- Born: July 24, 1959 (age 67) Brockville, Ontario, Canada
- Occupations: Senior Advisor to the General Manager, Minnesota Wild

= Randy Sexton =

Canadian ice hockey manager

Randy Sexton (born July 24, 1959) is a Canadian ice hockey executive, businessman and former athlete. He is the Senior Advisor to the General Manager for the Minnesota Wild. He was the assistant general manager for the Buffalo Sabres of the National Hockey League (NHL) and general manager of the Rochester Americans of the American Hockey League from 2017 to 2020. Prior to that, he was the director of amateur scouting for the Pittsburgh Penguins and general manager of the Ottawa Senators and the Florida Panthers of the NHL. He was also one of the founders of the Ottawa Senators NHL club in Ottawa, Ontario.

==Career==
Born in Brockville, Ontario, Randy Sexton attended St. Lawrence University from 1978 until 1982 on a hockey scholarship after playing for the Cornwall Royals. He served as team captain during his final two seasons, earning awards including All-American honors, Senior Male Athlete of the Year, Most Valuable Player and the Brian P. Doyle Leadership Award. From 1983 to 1985 he served as an assistant coach with St. Lawrence, while also handling scouting and recruiting responsibilities. He later earned a master's degree in business administration (MBA) from Clarkson University.

In 1989, Sexton was vice-president of Terrace Investments, a commercial development firm in Ottawa. Bruce Firestone, then president & CEO, developed the idea of reviving NHL hockey in Ottawa, adopting for the club the old Ottawa Senators name. In the original plan, their privately financed arena would anchor a new 'West Terrace' 'mini-city' land development in Kanata, Ontario on class "A" farmland. Sexton, along with Firestone and Cyril Leeder were the principal persons behind the successful drive to win a new NHL franchise in 1990.

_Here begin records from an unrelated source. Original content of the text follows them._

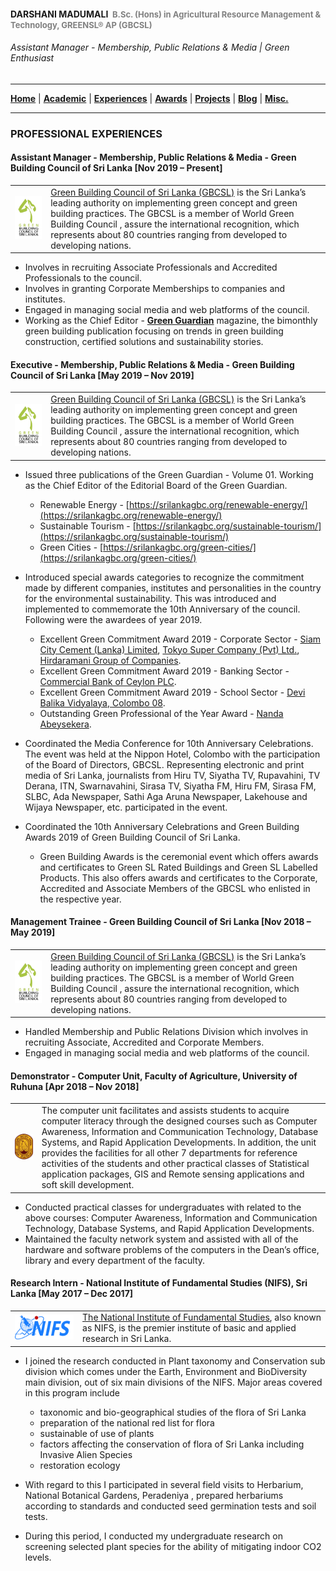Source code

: <!-- Global site tag (gtag.js) - Google Analytics -->
<script async src="https://www.googletagmanager.com/gtag/js?id=UA-69533863-12"></script>
<script>
  window.dataLayer = window.dataLayer || [];
  function gtag(){dataLayer.push(arguments);}
  gtag('js', new Date());

  gtag('config', 'UA-69533863-12');
</script>

#### DARSHANI MADUMALI &nbsp;<span style="color: gray; font-size: small;">B.Sc. (Hons) in Agricultural Resource Management & Technology, GREENSL® AP (GBCSL)</span>
###### Assistant Manager - Membership, Public Relations & Media | Green Enthusiast

---

[**Home**](../README.md) |
[**Academic**](./academic.md) |
[**Experiences**](./experiences.md) |
[**Awards**](./awards.md) |
[**Projects**](./projects.md) |
[**Blog**](https://medium.com/@ldclakmal) |
[**Misc.**](./misc.md)

---

### PROFESSIONAL EXPERIENCES

#### Assistant Manager - Membership, Public Relations & Media - Green Building Council of Sri Lanka [Nov 2019 – Present]

<table>
  <tr>
    <td><img src="../images/gbcsl.png"></td>
    <td>
      <a href="https://www.srilankagbc.org">Green Building Council of Sri Lanka (GBCSL)</a> is the Sri Lanka’s leading authority on implementing green concept and green building practices. The GBCSL is a member of World Green Building Council , assure the international recognition, which represents about 80 countries ranging from developed to developing nations.
    </td>
  </tr>
</table>

- Involves in recruiting Associate Professionals and Accredited Professionals to the council.
- Involves in granting Corporate Memberships to companies and institutes.
- Engaged in managing social media and web platforms of the council.
- Working as the Chief Editor - [**Green Guardian**](https://srilankagbc.org/category/green-guardian/) magazine, the bimonthly green building publication focusing on trends in green building construction, certified solutions and sustainability stories.

#### Executive - Membership, Public Relations & Media - Green Building Council of Sri Lanka [May 2019 – Nov 2019]

<table>
  <tr>
    <td><img src="../images/gbcsl.png"></td>
    <td>
      <a href="https://www.srilankagbc.org">Green Building Council of Sri Lanka (GBCSL)</a> is the Sri Lanka’s leading authority on implementing green concept and green building practices. The GBCSL is a member of World Green Building Council , assure the international recognition, which represents about 80 countries ranging from developed to developing nations.
    </td>
  </tr>
</table>

- Issued three publications of the Green Guardian - Volume 01. Working as the Chief Editor of the Editorial Board of the Green Guardian.
  - Renewable Energy - [https://srilankagbc.org/renewable-energy/](https://srilankagbc.org/renewable-energy/)
  - Sustainable Tourism - [https://srilankagbc.org/sustainable-tourism/](https://srilankagbc.org/sustainable-tourism/)
  - Green Cities - [https://srilankagbc.org/green-cities/](https://srilankagbc.org/green-cities/)

- Introduced special awards categories to recognize the commitment made by different companies, institutes and personalities in the country for the environmental sustainability. This was introduced and implemented to commemorate the 10th Anniversary of the council. Following were the awardees of year 2019.
  - Excellent Green Commitment Award 2019 - Corporate Sector - [Siam City Cement (Lanka) Limited](http://www.siamcitycement.com/lk/home), [Tokyo Super Company (Pvt) Ltd.](http://tokyocement.com/), [Hirdaramani Group of Companies](http://www.hirdaramani.com/).
  - Excellent Green Commitment Award 2019 - Banking Sector - [Commercial Bank of Ceylon PLC](https://www.combank.net/).
  - Excellent Green Commitment Award 2019 - School Sector - [Devi Balika Vidyalaya, Colombo 08](http://www.devibalika.com).
  - Outstanding Green Professional of the Year Award - [Nanda Abeysekera](https://www.linkedin.com/in/nandaabeysekera/).

- Coordinated the Media Conference for 10th Anniversary Celebrations. The event was held at the Nippon Hotel, Colombo with the participation of the Board of Directors, GBCSL. Representing  electronic and print media of Sri Lanka, journalists from Hiru TV, Siyatha TV, Rupavahini, TV Derana, ITN, Swarnavahini, Sirasa TV, Siyatha FM, Hiru FM, Sirasa FM, SLBC, Ada Newspaper, Sathi Aga Aruna Newspaper, Lakehouse and Wijaya Newspaper, etc. participated in the event.

- Coordinated the 10th Anniversary Celebrations and Green Building Awards 2019 of Green Building Council of Sri Lanka.
  - Green Building Awards is the ceremonial event which offers awards and certificates to Green SL Rated Buildings and Green SL Labelled Products. This also offers awards and certificates to the Corporate, Accredited and Associate Members of the GBCSL who enlisted in the respective year.

#### Management Trainee - Green Building Council of Sri Lanka [Nov 2018 – May 2019]

<table>
  <tr>
    <td><img src="../images/gbcsl.png"></td>
    <td>
      <a href="https://www.srilankagbc.org">Green Building Council of Sri Lanka (GBCSL)</a> is the Sri Lanka’s leading authority on implementing green concept and green building practices. The GBCSL is a member of World Green Building Council , assure the international recognition, which represents about 80 countries ranging from developed to developing nations.
    </td>
  </tr>
</table>

- Handled Membership and Public Relations Division which involves in recruiting Associate, Accredited and Corporate Members.
- Engaged in managing social media and web platforms of the council.

#### Demonstrator - Computer Unit, Faculty of Agriculture, University of Ruhuna [Apr 2018 – Nov 2018]

<table>
  <tr>
    <td><img src="../images/uor.png"></td>
    <td>
      The computer unit facilitates and assists students to acquire computer literacy through the designed courses such as Computer Awareness, Information and Communication Technology, Database Systems, and Rapid Application Developments. In addition, the unit provides the facilities for all other 7 departments for reference activities of the students and other practical classes of Statistical application packages, GIS and Remote sensing applications and soft skill development.
    </td>
  </tr>
</table>

- Conducted practical classes for undergraduates with related to the above courses: Computer Awareness, Information and Communication Technology, Database Systems, and Rapid Application Developments.
- Maintained the faculty network system and assisted with all of the hardware and software problems of the computers in the Dean’s office, library and every department of the faculty.

#### Research Intern - National Institute of Fundamental Studies (NIFS), Sri Lanka [May 2017 – Dec 2017]

<table>
  <tr>
    <td><img src="../images/nifs.png"></td>
    <td>
      <a href="https://www.nifs.ac.lk">The National Institute of Fundamental Studies</a>, also known as NIFS, is the premier institute of basic and applied research in Sri Lanka.
    </td>
  </tr>
</table>

- I joined the research conducted in Plant taxonomy and Conservation sub division which comes under the Earth, Environment and BioDiversity main division, out of six main divisions of the NIFS. Major areas covered in this program include
  - taxonomic and bio-geographical studies of the flora of Sri Lanka
  - preparation of the national red list for flora
  - sustainable of use of plants
  - factors affecting the conservation of flora of Sri Lanka including Invasive Alien Species
  - restoration ecology

- With regard to this I participated in several field visits to Herbarium, National Botanical Gardens, Peradeniya , prepared herbariums according to standards and conducted seed germination tests and soil tests.

- During this period, I conducted my undergraduate research on screening selected plant species for the ability of mitigating indoor CO2 levels.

Sexton would later be named general manager by majority owner Rod Bryden in 1993 and served until 1995. He was Ottawa's general manager at the 1993 NHL entry draft where he selected Alexandre Daigle. He would sign Daigle to a record-breaking salary for a rookie. The contract would lead the league to put restrictions on rookie contracts. He was fired in December 1995 due to the poor performance of the hockey club in the 1995–96 season.

Sexton then turned to sports marketing with the firm Capital Sports Management, which provided strategic advice to the Senators. When the Senators built the Bell Sensplex ice rink facility in 2004, he was named executive director.

On January 27, 2007, Sexton was hired as the assistant general manager of the Florida Panthers, serving under then-general manager Jacques Martin, the former head coach of the Ottawa Senators. His responsibilities included overseeing scouting operations, player development, hockey administration and contract negotiations. Sexton was appointed the Panthers' general manager on October 2, 2009, after Jacques Martin resigned to become the head coach of the Montreal Canadiens.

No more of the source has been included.